◆ **WHAT THE TASK ASKS**:
From the listing below, extract every line containing "jour".

[AVAILABLE DATA Boundary: Start]

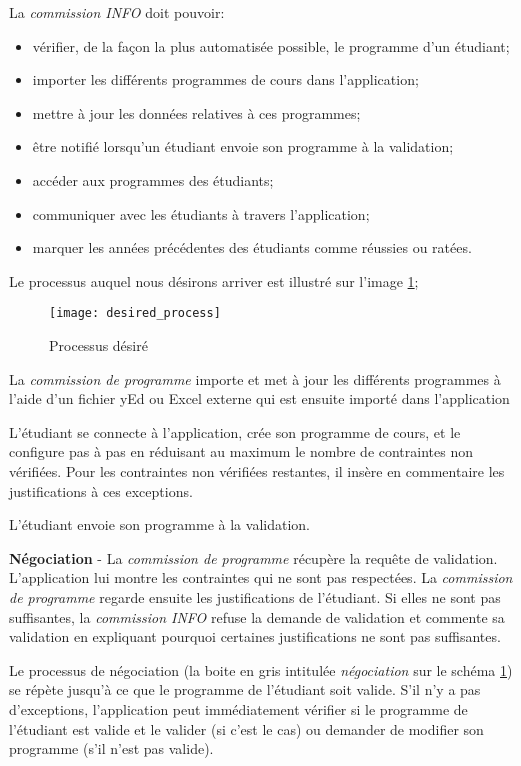 La \textit{commission INFO} doit pouvoir:
\begin{itemize}
\item vérifier, de la façon la plus automatisée possible, le programme d'un étudiant;
\item importer les différents programmes de cours dans l'application;
\item mettre à jour les données relatives à ces programmes;
\item être notifié lorsqu'un étudiant envoie son programme à la validation;
\item accéder aux programmes des étudiants;
\item communiquer avec les étudiants à travers l'application;
\item marquer les années précédentes des étudiants comme réussies ou ratées.
\end{itemize}

Le processus auquel nous désirons arriver est illustré sur l'image \ref{fig:desired_process};

\begin{figure}
\centering
\caption{Processus désiré}
\label{fig:desired_process}
\texttt{[image: desired\_process]}
\end{figure}


La \textit{commission de programme} importe et met à jour les différents programmes à l'aide d'un fichier yEd ou Excel externe qui est ensuite importé dans l'application

L'étudiant se connecte à l'application, crée son programme de cours, et le configure pas à pas en réduisant au maximum le nombre de contraintes non vérifiées. Pour les contraintes non vérifiées restantes, il insère en commentaire les justifications à ces exceptions. 

L'étudiant envoie son programme à la validation. 

\textbf{Négociation} - La \textit{commission de programme} récupère la requête de validation. L'application lui montre les contraintes qui ne sont pas respectées. La \textit{commission de programme} regarde ensuite les justifications de l'étudiant. Si elles ne sont pas suffisantes, la \textit{commission INFO} refuse la demande de validation et commente sa validation en expliquant pourquoi certaines justifications ne sont pas suffisantes. 

Le processus de négociation (la boite en gris intitulée \textit{négociation} sur le schéma \ref{fig:desired_process}) se répète jusqu'à ce que le programme de l'étudiant soit valide. S'il n'y a pas d'exceptions, l'application peut immédiatement vérifier si le programme de l'étudiant est valide et le valider (si c'est le cas) ou demander de modifier son programme (s'il n'est pas valide).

[AVAILABLE DATA Boundary: End]

◆ **EXERCISE SOLUTION**:
\item mettre à jour les données relatives à ces programmes;
La \textit{commission de programme} importe et met à jour les différents programmes à l'aide d'un fichier yEd ou Excel externe qui est ensuite importé dans l'application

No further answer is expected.